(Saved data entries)
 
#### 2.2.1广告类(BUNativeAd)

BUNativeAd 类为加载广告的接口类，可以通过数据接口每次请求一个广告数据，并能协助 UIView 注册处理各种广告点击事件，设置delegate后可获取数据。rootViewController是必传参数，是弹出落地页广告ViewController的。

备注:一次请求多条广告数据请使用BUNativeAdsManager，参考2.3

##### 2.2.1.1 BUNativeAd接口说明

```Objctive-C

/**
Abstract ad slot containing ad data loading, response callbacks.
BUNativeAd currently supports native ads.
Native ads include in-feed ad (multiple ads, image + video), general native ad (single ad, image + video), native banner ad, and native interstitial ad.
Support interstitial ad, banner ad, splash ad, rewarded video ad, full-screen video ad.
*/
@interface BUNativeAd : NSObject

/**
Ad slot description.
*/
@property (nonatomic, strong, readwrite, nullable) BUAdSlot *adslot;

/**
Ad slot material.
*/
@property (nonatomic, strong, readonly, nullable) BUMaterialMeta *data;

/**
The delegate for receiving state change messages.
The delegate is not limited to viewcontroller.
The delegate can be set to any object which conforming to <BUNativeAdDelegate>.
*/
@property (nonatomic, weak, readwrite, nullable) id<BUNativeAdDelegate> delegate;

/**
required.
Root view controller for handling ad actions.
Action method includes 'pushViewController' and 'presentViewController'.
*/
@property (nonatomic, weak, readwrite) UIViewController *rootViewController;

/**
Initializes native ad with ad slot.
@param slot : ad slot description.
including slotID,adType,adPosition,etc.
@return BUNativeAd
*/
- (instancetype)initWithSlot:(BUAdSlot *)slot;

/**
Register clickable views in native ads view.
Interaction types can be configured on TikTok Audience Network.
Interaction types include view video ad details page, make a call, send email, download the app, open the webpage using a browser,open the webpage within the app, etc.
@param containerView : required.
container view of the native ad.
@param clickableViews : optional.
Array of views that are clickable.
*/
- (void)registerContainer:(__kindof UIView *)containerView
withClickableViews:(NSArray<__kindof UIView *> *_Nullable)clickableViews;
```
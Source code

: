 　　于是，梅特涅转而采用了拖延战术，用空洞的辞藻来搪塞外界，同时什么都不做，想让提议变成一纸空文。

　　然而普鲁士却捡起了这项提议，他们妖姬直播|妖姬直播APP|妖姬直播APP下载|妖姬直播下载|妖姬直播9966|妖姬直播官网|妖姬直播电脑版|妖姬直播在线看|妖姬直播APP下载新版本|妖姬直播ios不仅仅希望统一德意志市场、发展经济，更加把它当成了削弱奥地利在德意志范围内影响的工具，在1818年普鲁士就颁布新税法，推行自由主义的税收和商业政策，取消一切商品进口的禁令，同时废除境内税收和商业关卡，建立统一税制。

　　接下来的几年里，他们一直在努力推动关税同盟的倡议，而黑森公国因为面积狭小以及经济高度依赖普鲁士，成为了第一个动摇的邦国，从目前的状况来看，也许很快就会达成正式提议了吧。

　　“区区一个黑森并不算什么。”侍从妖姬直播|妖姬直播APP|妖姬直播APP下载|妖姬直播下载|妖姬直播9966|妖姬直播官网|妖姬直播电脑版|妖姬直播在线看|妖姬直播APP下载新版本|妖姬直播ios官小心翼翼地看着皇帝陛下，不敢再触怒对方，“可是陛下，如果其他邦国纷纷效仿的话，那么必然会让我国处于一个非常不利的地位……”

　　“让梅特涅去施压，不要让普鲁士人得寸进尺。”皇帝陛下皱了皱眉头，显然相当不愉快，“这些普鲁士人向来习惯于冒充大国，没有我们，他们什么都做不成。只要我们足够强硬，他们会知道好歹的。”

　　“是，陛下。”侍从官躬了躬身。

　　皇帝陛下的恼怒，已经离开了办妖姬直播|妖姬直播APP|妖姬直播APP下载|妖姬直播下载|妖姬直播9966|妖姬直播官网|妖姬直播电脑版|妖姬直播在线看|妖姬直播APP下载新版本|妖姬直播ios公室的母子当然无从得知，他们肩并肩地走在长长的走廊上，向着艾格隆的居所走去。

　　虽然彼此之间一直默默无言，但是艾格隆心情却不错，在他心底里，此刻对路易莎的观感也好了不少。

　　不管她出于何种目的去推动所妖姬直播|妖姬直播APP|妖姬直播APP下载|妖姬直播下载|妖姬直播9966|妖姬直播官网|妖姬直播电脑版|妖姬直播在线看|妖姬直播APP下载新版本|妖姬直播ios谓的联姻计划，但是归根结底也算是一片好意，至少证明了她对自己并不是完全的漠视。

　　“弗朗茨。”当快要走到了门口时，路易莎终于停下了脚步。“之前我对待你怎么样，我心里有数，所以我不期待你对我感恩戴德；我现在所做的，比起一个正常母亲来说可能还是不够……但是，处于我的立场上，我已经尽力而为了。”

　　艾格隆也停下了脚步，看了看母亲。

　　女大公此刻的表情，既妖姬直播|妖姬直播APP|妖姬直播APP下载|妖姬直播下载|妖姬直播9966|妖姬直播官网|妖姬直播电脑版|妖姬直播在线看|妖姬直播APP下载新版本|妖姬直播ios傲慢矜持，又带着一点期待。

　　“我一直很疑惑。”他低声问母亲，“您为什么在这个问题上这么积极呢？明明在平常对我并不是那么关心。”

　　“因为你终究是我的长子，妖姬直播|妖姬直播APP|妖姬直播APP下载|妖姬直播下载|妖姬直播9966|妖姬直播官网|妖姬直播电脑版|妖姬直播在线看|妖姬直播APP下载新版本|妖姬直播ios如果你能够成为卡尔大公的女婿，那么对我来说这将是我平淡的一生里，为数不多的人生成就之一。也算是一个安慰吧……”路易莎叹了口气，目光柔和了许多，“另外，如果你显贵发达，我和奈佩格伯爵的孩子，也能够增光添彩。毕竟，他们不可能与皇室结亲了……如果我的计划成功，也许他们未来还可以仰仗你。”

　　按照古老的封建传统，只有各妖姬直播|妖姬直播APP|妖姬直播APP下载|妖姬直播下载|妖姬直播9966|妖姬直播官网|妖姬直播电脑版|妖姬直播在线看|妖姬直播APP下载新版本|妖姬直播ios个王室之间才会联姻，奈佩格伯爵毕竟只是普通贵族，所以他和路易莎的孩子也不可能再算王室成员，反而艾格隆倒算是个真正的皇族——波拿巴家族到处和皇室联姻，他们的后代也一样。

§ Required action: Copy out the lines of the data where the string "nonatomic" occurs.

§ Answer space:
@property (nonatomic, strong, readwrite, nullable) BUAdSlot *adslot;
@property (nonatomic, strong, readonly, nullable) BUMaterialMeta *data;
@property (nonatomic, weak, readwrite, nullable) id<BUNativeAdDelegate> delegate;
@property (nonatomic, weak, readwrite) UIViewController *rootViewController;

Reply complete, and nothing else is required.